● Dataset records
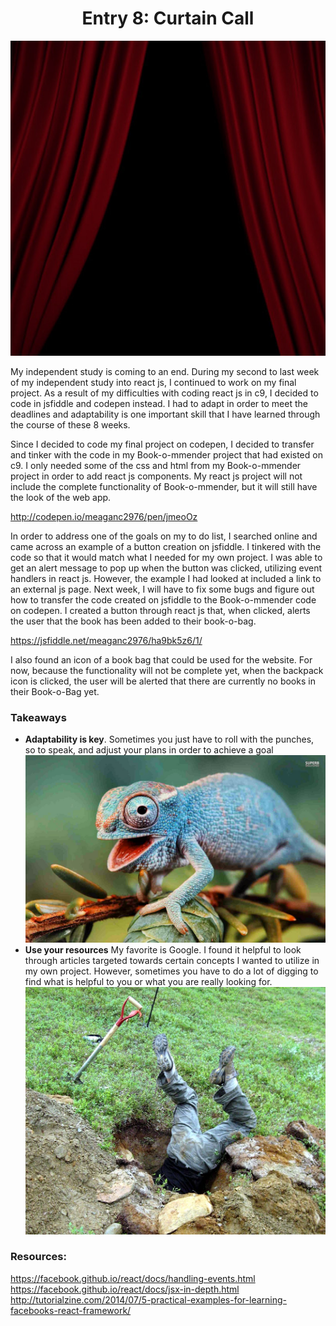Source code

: # <center>Entry 8: Curtain Call </center>
<img src="../entries/images/closingcurtain.jpg"/>
<p>My independent study is coming to an end. 
During my second to last week of my independent study into react js, 
I continued to work on my final project. As a result of my difficulties with 
coding react js in c9, I decided to code in jsfiddle and codepen instead. I had 
to adapt in order to meet the deadlines and adaptability is one important skill 
that I have learned through the course of these 8 weeks. </p>

<p>Since I decided to code my final project on codepen, I decided to transfer
and tinker with the code in my Book-o-mmender project that had existed on c9.
I only needed some of the css and html from my Book-o-mmender project in order 
to add react js components. My react js project will not include the complete 
functionality of Book-o-mmender, but it will still have the look of the
web app. </p>

http://codepen.io/meaganc2976/pen/jmeoOz

<p>In order to address one of the goals on my to do list, 
I searched online and came across an example of a button creation on jsfiddle. 
I tinkered with the code so that it would match what I needed for my own project. 
I was able to get an alert message to pop up when the button was 
clicked, utilizing event handlers in react js.  However, the example 
I had looked at included a link to an external js page. Next week, I will
have to fix some bugs and figure out how to transfer the code created on 
jsfiddle to the Book-o-mmender code on codepen. I created a button through 
react js that, when clicked, alerts the user that the book has been added 
to their book-o-bag. </p>

https://jsfiddle.net/meaganc2976/ha9bk5z6/1/


<p>I also found an icon of a book bag that could be used for 
the website. For now, because the functionality will not be complete yet, 
when the backpack icon is clicked, the user will be alerted that there are 
currently no books in their Book-o-Bag yet. </p>

### Takeaways
<ul>
    <li><b>Adaptability is key</b>. Sometimes you just have to roll 
    with the punches, so to speak, and adjust your plans in order to 
    achieve a goal</li>
    <img src="../entries/images/chameleon.jpg"/>
    <li><b>Use your resources</b> My favorite is Google. I found it
    helpful to look through articles targeted towards certain concepts 
    I wanted to utilize in my own project. However, sometimes you have 
    to do a lot of digging to find what is helpful to you or what you are 
    really looking for. </li>
    <img src="../entries/images/digging.jpg"/>
</ul>

### Resources:

https://facebook.github.io/react/docs/handling-events.html
<br>
https://facebook.github.io/react/docs/jsx-in-depth.html
<br>
http://tutorialzine.com/2014/07/5-practical-examples-for-learning-facebooks-react-framework/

● Brief
Count each line above where the word "through" appears, and answer with nothing except that count.

● Output for this task
3